Sometimes the Gaussian distribution is not complex enough to accurately represent the input distribution. Figure 4(a) gives an example where the maximum likelihood estimate for a single Gaussian in 2 dimensions does not accurately capture the structure of the dataset.
Figure 4: The Gaussian distribution being unimodal, a single Gaussian is unable to capture the structure of this dataset. Using a mixture of Gaussians allows for a better fit. The red lines give the points at $1$ and $2$ standard deviations from the mean of each Gaussian.
However, if we combine $K$ Gaussians such that each point from the dataset is sampled from one such Gaussian, the model becomes much more expressive as in Figure 4(b). In fact, given enough Gaussians, it becomes possible to approximate any distribution with arbitrary accuracy. This can be done with the introduction of a hidden variable $\mathbf{h}$ to represent the choice of a Gaussian. The model is then a latent variable model, i.e.

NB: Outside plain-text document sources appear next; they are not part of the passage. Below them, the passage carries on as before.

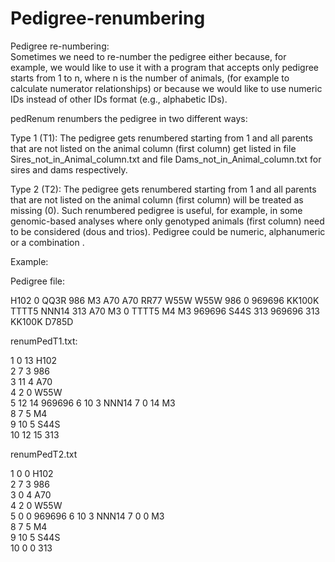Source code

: # Pedigree-renumbering

Pedigree re-numbering:  
Sometimes we need to re-number the pedigree either because, for example, we would like to use it with a program that accepts only pedigree starts from 1 to n, where n is the number of animals, (for example to calculate numerator relationships) or because we would like to use numeric IDs instead of other IDs format (e.g., alphabetic IDs).

pedRenum renumbers the pedigree in two different ways:

Type 1 (T1): The pedigree gets renumbered starting from 1 and all parents that are not listed on the animal column (first column) get listed in file Sires_not_in_Animal_column.txt and file Dams_not_in_Animal_column.txt for sires and dams respectively.

Type 2 (T2): The pedigree gets renumbered starting from 1 and all parents that are not listed on  the animal column (first column) will be treated as missing (0). Such renumbered pedigree is useful, for example, in some genomic-based analyses where only genotyped animals (first column) need to be considered (dous and trios). Pedigree could be numeric, alphanumeric or a combination . 

Example:


Pedigree file:

H102	0	QQ3R
986	M3	A70
A70	RR77	W55W
W55W	986	0
969696	KK100K	TTTT5
NNN14	313	A70
M3	0	TTTT5
M4	M3	969696
S44S	313	969696
313	KK100K	D785D


renumPedT1.txt:

1    0   13    H102  
2    7    3    986   
3   11    4    A70   
4    2    0    W55W  
5   12   14    969696
6   10    3    NNN14 
7    0   14    M3    
8    7    5    M4    
9   10    5    S44S  
10   12   15    313  

renumPedT2.txt

1    0  0  H102  
2    7  3  986   
3    0  4  A70   
4    2  0  W55W  
5    0  0  969696
6   10  3  NNN14 
7    0  0  M3    
8    7  5  M4    
9   10  5  S44S  
10   0  0  313   

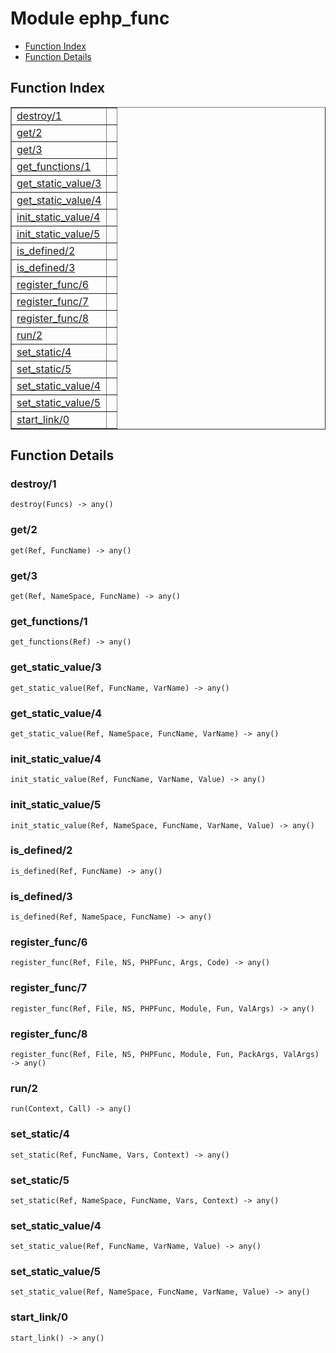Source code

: 

# Module ephp_func #
* [Function Index](#index)
* [Function Details](#functions)

<a name="index"></a>

## Function Index ##


<table width="100%" border="1" cellspacing="0" cellpadding="2" summary="function index"><tr><td valign="top"><a href="#destroy-1">destroy/1</a></td><td></td></tr><tr><td valign="top"><a href="#get-2">get/2</a></td><td></td></tr><tr><td valign="top"><a href="#get-3">get/3</a></td><td></td></tr><tr><td valign="top"><a href="#get_functions-1">get_functions/1</a></td><td></td></tr><tr><td valign="top"><a href="#get_static_value-3">get_static_value/3</a></td><td></td></tr><tr><td valign="top"><a href="#get_static_value-4">get_static_value/4</a></td><td></td></tr><tr><td valign="top"><a href="#init_static_value-4">init_static_value/4</a></td><td></td></tr><tr><td valign="top"><a href="#init_static_value-5">init_static_value/5</a></td><td></td></tr><tr><td valign="top"><a href="#is_defined-2">is_defined/2</a></td><td></td></tr><tr><td valign="top"><a href="#is_defined-3">is_defined/3</a></td><td></td></tr><tr><td valign="top"><a href="#register_func-6">register_func/6</a></td><td></td></tr><tr><td valign="top"><a href="#register_func-7">register_func/7</a></td><td></td></tr><tr><td valign="top"><a href="#register_func-8">register_func/8</a></td><td></td></tr><tr><td valign="top"><a href="#run-2">run/2</a></td><td></td></tr><tr><td valign="top"><a href="#set_static-4">set_static/4</a></td><td></td></tr><tr><td valign="top"><a href="#set_static-5">set_static/5</a></td><td></td></tr><tr><td valign="top"><a href="#set_static_value-4">set_static_value/4</a></td><td></td></tr><tr><td valign="top"><a href="#set_static_value-5">set_static_value/5</a></td><td></td></tr><tr><td valign="top"><a href="#start_link-0">start_link/0</a></td><td></td></tr></table>


<a name="functions"></a>

## Function Details ##

<a name="destroy-1"></a>

### destroy/1 ###

`destroy(Funcs) -> any()`

<a name="get-2"></a>

### get/2 ###

`get(Ref, FuncName) -> any()`

<a name="get-3"></a>

### get/3 ###

`get(Ref, NameSpace, FuncName) -> any()`

<a name="get_functions-1"></a>

### get_functions/1 ###

`get_functions(Ref) -> any()`

<a name="get_static_value-3"></a>

### get_static_value/3 ###

`get_static_value(Ref, FuncName, VarName) -> any()`

<a name="get_static_value-4"></a>

### get_static_value/4 ###

`get_static_value(Ref, NameSpace, FuncName, VarName) -> any()`

<a name="init_static_value-4"></a>

### init_static_value/4 ###

`init_static_value(Ref, FuncName, VarName, Value) -> any()`

<a name="init_static_value-5"></a>

### init_static_value/5 ###

`init_static_value(Ref, NameSpace, FuncName, VarName, Value) -> any()`

<a name="is_defined-2"></a>

### is_defined/2 ###

`is_defined(Ref, FuncName) -> any()`

<a name="is_defined-3"></a>

### is_defined/3 ###

`is_defined(Ref, NameSpace, FuncName) -> any()`

<a name="register_func-6"></a>

### register_func/6 ###

`register_func(Ref, File, NS, PHPFunc, Args, Code) -> any()`

<a name="register_func-7"></a>

### register_func/7 ###

`register_func(Ref, File, NS, PHPFunc, Module, Fun, ValArgs) -> any()`

<a name="register_func-8"></a>

### register_func/8 ###

`register_func(Ref, File, NS, PHPFunc, Module, Fun, PackArgs, ValArgs) -> any()`

<a name="run-2"></a>

### run/2 ###

`run(Context, Call) -> any()`

<a name="set_static-4"></a>

### set_static/4 ###

`set_static(Ref, FuncName, Vars, Context) -> any()`

<a name="set_static-5"></a>

### set_static/5 ###

`set_static(Ref, NameSpace, FuncName, Vars, Context) -> any()`

<a name="set_static_value-4"></a>

### set_static_value/4 ###

`set_static_value(Ref, FuncName, VarName, Value) -> any()`

<a name="set_static_value-5"></a>

### set_static_value/5 ###

`set_static_value(Ref, NameSpace, FuncName, VarName, Value) -> any()`

<a name="start_link-0"></a>

### start_link/0 ###

`start_link() -> any()`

$$p(\mathbf{x}|\theta)=\sum_{\mathbf{h}}p(\mathbf{x}|\mathbf{h},\theta)p(\mathbf{h}|\theta)$$
where $\mathbf{h}$ is the random variable associated with the random choice of a Gaussian among the $K$ possible choices. In this example, we choose the one-hot representation for the variable $\mathbf{h}$, i.e. all possible values of the vector $\mathbf{h}$ are such that exactly one component is $1$ and all the others are $0$. We note $\mathbf{h}_{i}$ the value of $\mathbf{h}$ corresponding to the choice of the $i^{\text{th}}$ Gaussian. For instance, for $K=3$, the possible values are $\mathbf{h}_{1}=[1,0,0]$, $\mathbf{h}_{2}=[0,1,0]$, $\mathbf{h}_{3}=[0,0,1]$.
The probability of choosing the $i^{\text{th}}$ Gaussian is given by $p(\mathbf{h}=\mathbf{h}_{i}|\theta)=\pi_{i}$, where the vector $\boldsymbol{\pi}$ is called the mixing parameter. The parameters $\pi_{i}$ are such that their sum is $1$ to ensure that the probability distribution stays normalized.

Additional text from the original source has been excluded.